Desaparecida desde o dia 19, o corpo estava em avançado estado de decomposição e foi achado pela comunidade, que formou um grupo para realizar buscas. A última vez em que foi vista, a vítima saiu de grupo de adoração da igreja católica da comunidade. A família desconfia dos vizinhos, que de acordo com eles são traficantes e usuários de drogas, já que ela reclamava muito deles e havia feito dois boletins de ocorrência contra os marginais do bairro.
“Os próprios moradores fizeram um grupo de buscas e encontraram ela nos fundos no quintal de uma outra residência”, afirmou o policial militar.
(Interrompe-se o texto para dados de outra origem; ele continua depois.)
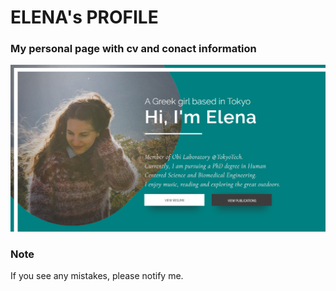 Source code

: # ELENA's PROFILE 
### My personal page with cv and conact information

[![FOXELAS](https://github.com/foxelas/foxelas.github.io/raw/master/preview.png)](https://foxelas.github.io/)


### Note 
If you see any mistakes, please notify me. 
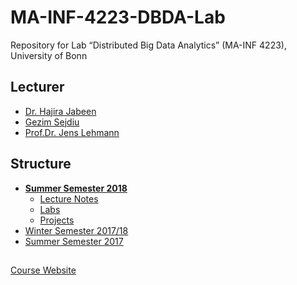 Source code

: # MA-INF-4223-DBDA-Lab
Repository for  Lab “Distributed Big Data Analytics” (MA-INF 4223), University of Bonn

## Lecturer 
- [Dr. Hajira Jabeen](http://sda.cs.uni-bonn.de/people/dr-hajira-jabeen/)
- [Gezim Sejdiu](http://sda.cs.uni-bonn.de/people/gezim-sejdiu/)
- [Prof.Dr. Jens Lehmann](http://sda.cs.uni-bonn.de/people/prof-dr-jens-lehmann/)

## Structure
* [**Summer Semester 2018**](https://github.com/SmartDataAnalytics/MA-INF-4223-DBDA-Lab/tree/master/SoSe2018)
  * [Lecture Notes](https://github.com/SmartDataAnalytics/MA-INF-4223-DBDA-Lab/tree/master/SoSe2018/lecture-notes)
  * [Labs](https://github.com/SmartDataAnalytics/MA-INF-4223-DBDA-Lab/tree/master/SoSe2018/labs)
  * [Projects](https://github.com/SmartDataAnalytics/MA-INF-4223-DBDA-Lab/tree/master/SoSe2018/projects)
* [Winter Semester 2017/18](https://github.com/SmartDataAnalytics/MA-INF-4223-DBDA-Lab/tree/WiSe2017_18)
* [Summer Semester 2017](https://github.com/SmartDataAnalytics/MA-INF-4223-DBDA-Lab/tree/SoSe2017)

##
[Course Website](http://sda.cs.uni-bonn.de/teaching/dbda/)
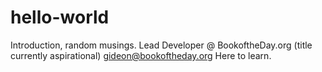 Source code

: # hello-world
Introduction, random musings.
Lead Developer @ BookoftheDay.org
(title currently aspirational)
gideon@bookoftheday.org
Here to learn.
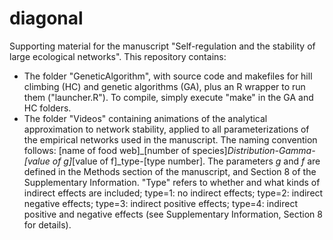 # diagonal

Supporting material for the manuscript "Self-regulation and the stability of large ecological networks". This repository contains:

* The folder "GeneticAlgorithm", with source code and makefiles for hill climbing (HC) and genetic algorithms (GA), plus an R wrapper to run them ("launcher.R"). To compile, simply execute "make" in the GA and HC folders.
* The folder "Videos" containing animations of the analytical approximation to network stability, applied to all parameterizations of the empirical networks used in the manuscript. The naming convention follows: [name of food web]_[number of species]_Distribution-Gamma-[value of g]_[value of f]_type-[type number]. The parameters *g* and *f* are defined in the Methods section of the manuscript, and Section 8 of the Supplementary Information. "Type" refers to whether and what kinds of indirect effects are included; type=1: no indirect effects; type=2: indirect negative effects; type=3: indirect positive effects; type=4: indirect positive and negative effects (see Supplementary Information, Section 8 for details).
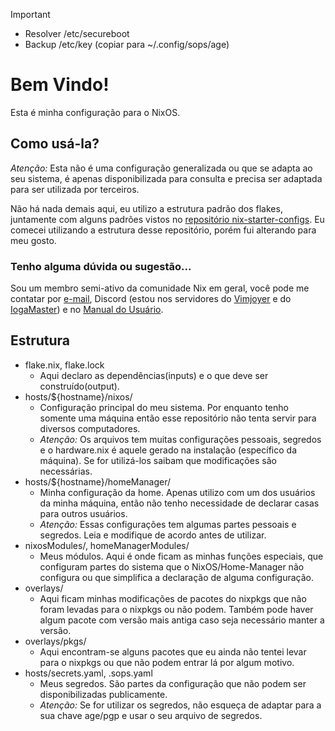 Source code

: > [!IMPORTANT]
>* Resolver /etc/secureboot
>* Backup /etc/key (copiar para ~/.config/sops/age)

# Bem Vindo!

Esta é minha configuração para o NixOS.

## Como usá-la?
*Atenção:* Esta não é uma configuração generalizada ou que se adapta ao seu sistema, é apenas disponibilizada para consulta e precisa ser adaptada para ser utilizada por terceiros.

Não há nada demais aqui, eu utilizo a estrutura padrão dos flakes, juntamente com alguns padrões vistos no [repositório nix-starter-configs](https://github.com/Misterio77/nix-starter-configs). Eu comecei utilizando a estrutura desse repositório, porém fui alterando para meu gosto.

### Tenho alguma dúvida ou sugestão...
Sou um membro semi-ativo da comunidade Nix em geral, você pode me contatar por [e-mail](mailto:arthsmn@proton.me), Discord (estou nos servidores do [Vimjoyer](https://www.youtube.com/@vimjoyer) e do [IogaMaster](https://www.youtube.com/@IogaMaster)) e no [Manual do Usuário](https://manualdousuario.net/).


## Estrutura
* flake.nix, flake.lock
  * Aqui declaro as dependências(inputs) e o que deve ser construído(output).
* hosts/${hostname}/nixos/
  * Configuração principal do meu sistema. Por enquanto tenho somente uma máquina então esse repositório não tenta servir para diversos computadores.
  * *Atenção:* Os arquivos tem muitas configurações pessoais, segredos e o hardware.nix é aquele gerado na instalação (específico da máquina). Se for utilizá-los saibam que modificações são necessárias.
* hosts/${hostname}/homeManager/
  * Minha configuração da home. Apenas utilizo com um dos usuários da minha máquina, então não tenho necessidade de declarar casas para outros usuários.
  * *Atenção:* Essas configurações tem algumas partes pessoais e segredos. Leia e modifique de acordo antes de utilizar.
* nixosModules/, homeManagerModules/
  * Meus módulos. Aqui é onde ficam as minhas funções especiais, que configuram partes do sistema que o NixOS/Home-Manager não configura ou que simplifica a declaração de alguma configuração.
* overlays/
  * Aqui ficam minhas modificações de pacotes do nixpkgs que não foram levadas para o nixpkgs ou não podem. Também pode haver algum pacote com versão mais antiga caso seja necessário manter a versão.
* overlays/pkgs/
  * Aqui encontram-se alguns pacotes que eu ainda não tentei levar para o nixpkgs ou que não podem entrar lá por algum motivo.
* hosts/secrets.yaml, .sops.yaml
  * Meus segredos. São partes da configuração que não podem ser disponibilizadas publicamente.
  * *Atenção:* Se for utilizar os segredos, não esqueça de adaptar para a sua chave age/pgp e usar o seu arquivo de segredos.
Para o padre Jailson Félix de Souza, a educadora era um excelente pessoa. Ele pede justiça “Não sabemos o que está por trás de tudo isso. Ela era uma pessoa reservada, mas bem assídua na comunidade. Por muito tempo foi catequista”, disse o padre.
Clarindo Almeida, 55, irmão da professora, confirmou que Graciete fez os Boletins de Ocorrência (BOs) contra vizinhos, que a incomodavam quando usavam drogas. Esses vizinho não foram encontrados no bairro desde o dia do desaparecimento. “Lamentável o que aconteceu com ela. Na casa dela estava tudo quebrado, celular dela sumiu e documentos também”, disse Almeida.
O corpo foi removido pelo Instituto Médico Legal (IML). A causa da morte ainda não foi oficializada.